3. Focus on accounting neutrality so as to avoid bias and favor of any one form of equity based compensation, and, at the same time, facilitate comparability of results as between companies.

4. Focus on full disclosure of all material information on an understandable and timely basis and, in particular, to reassure the public that management is not involved in stock transactions with advanced knowledge of material information not available to the public at that time.

Recommended best practices

1. The Compensation Committee should retain any outside consultants who advise it, and the outside consultants should report solely to the Committee.

2. The Compensation Committee should be unconstrained by industry averages and statistics or by the company's past compensation practices and levels, which, in certain companies, have been excessive.

3. Stock options should be expensed on a uniform and broadly accepted basis. This will eliminate the accounting treatment that makes stock options so desirable to companies at the expense of more performance-oriented forms of compensation including cash, and equity compensation.

4. Senior management and directors should: 1) be required to own a meaningful amount of company stock on a long-term basis; and 2) be subject to substantial minimum holding periods for equity received as compensation, in each case in order to align the interests of management with those of the corporation.
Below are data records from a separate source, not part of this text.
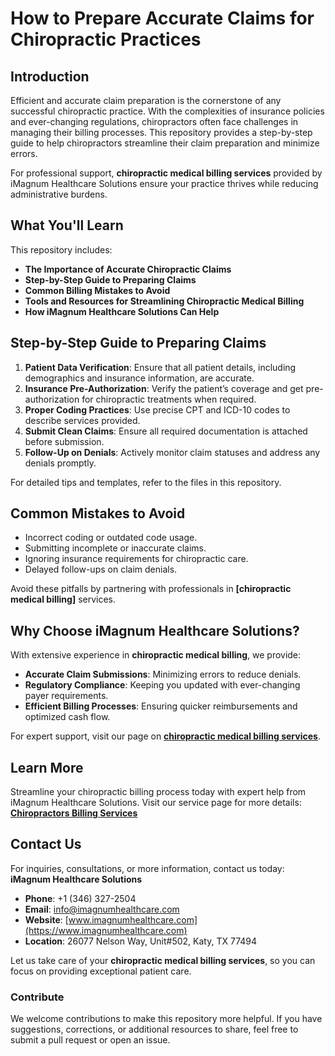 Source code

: # **How to Prepare Accurate Claims for Chiropractic Practices**

## **Introduction**
Efficient and accurate claim preparation is the cornerstone of any successful chiropractic practice. With the complexities of insurance policies and ever-changing regulations, chiropractors often face challenges in managing their billing processes. This repository provides a step-by-step guide to help chiropractors streamline their claim preparation and minimize errors.

For professional support, **chiropractic medical billing services** provided by iMagnum Healthcare Solutions ensure your practice thrives while reducing administrative burdens.
## **What You'll Learn**
This repository includes:
- **The Importance of Accurate Chiropractic Claims**
- **Step-by-Step Guide to Preparing Claims**
- **Common Billing Mistakes to Avoid**
- **Tools and Resources for Streamlining Chiropractic Medical Billing**
- **How iMagnum Healthcare Solutions Can Help**
## **Step-by-Step Guide to Preparing Claims**
1. **Patient Data Verification**: Ensure that all patient details, including demographics and insurance information, are accurate.
2. **Insurance Pre-Authorization**: Verify the patient’s coverage and get pre-authorization for chiropractic treatments when required.
3. **Proper Coding Practices**: Use precise CPT and ICD-10 codes to describe services provided.
4. **Submit Clean Claims**: Ensure all required documentation is attached before submission.
5. **Follow-Up on Denials**: Actively monitor claim statuses and address any denials promptly.

For detailed tips and templates, refer to the files in this repository.
## **Common Mistakes to Avoid**
- Incorrect coding or outdated code usage.
- Submitting incomplete or inaccurate claims.
- Ignoring insurance requirements for chiropractic care.
- Delayed follow-ups on claim denials.

Avoid these pitfalls by partnering with professionals in **[chiropractic medical billing]** services.
## **Why Choose iMagnum Healthcare Solutions?**
With extensive experience in **chiropractic medical billing**, we provide:
- **Accurate Claim Submissions**: Minimizing errors to reduce denials.
- **Regulatory Compliance**: Keeping you updated with ever-changing payer requirements.
- **Efficient Billing Processes**: Ensuring quicker reimbursements and optimized cash flow.

For expert support, visit our page on **[chiropractic medical billing services](https://www.imagnumhealthcare.com/specialty/chiropractors)**.

## **Learn More**
Streamline your chiropractic billing process today with expert help from iMagnum Healthcare Solutions. Visit our service page for more details:  
[**Chiropractors Billing Services**](https://www.imagnumhealthcare.com/specialty/chiropractors)

## **Contact Us**
For inquiries, consultations, or more information, contact us today:  
**iMagnum Healthcare Solutions**  
- **Phone**: +1 (346) 327-2504  
- **Email**: info@imagnumhealthcare.com  
- **Website**: [www.imagnumhealthcare.com](https://www.imagnumhealthcare.com)  
- **Location**: 26077 Nelson Way, Unit#502, Katy, TX 77494  

Let us take care of your **chiropractic medical billing services**, so you can focus on providing exceptional patient care.
### **Contribute**
We welcome contributions to make this repository more helpful. If you have suggestions, corrections, or additional resources to share, feel free to submit a pull request or open an issue.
Holding periods for senior executives and directors should generally not be less than the holding periods for other employees.

5. Companies should avoid the use of special purpose entities to compensate or enrich senior executives.

6. There should be a strengthening of requirements for conspicuous disclosure of all material impacts of stock options and other compensation arrangements, including overall costs and earnings dilution effects, as well as disclosure of all employment agreements for top executives, including severance arrangements.

7. Shareholders should approve modification of existing equity compensation arrangements, including repricing options or any actions that could dilute their holdings.

8. Executive officers should be required to give advanced public notice of their intention to sell their stock.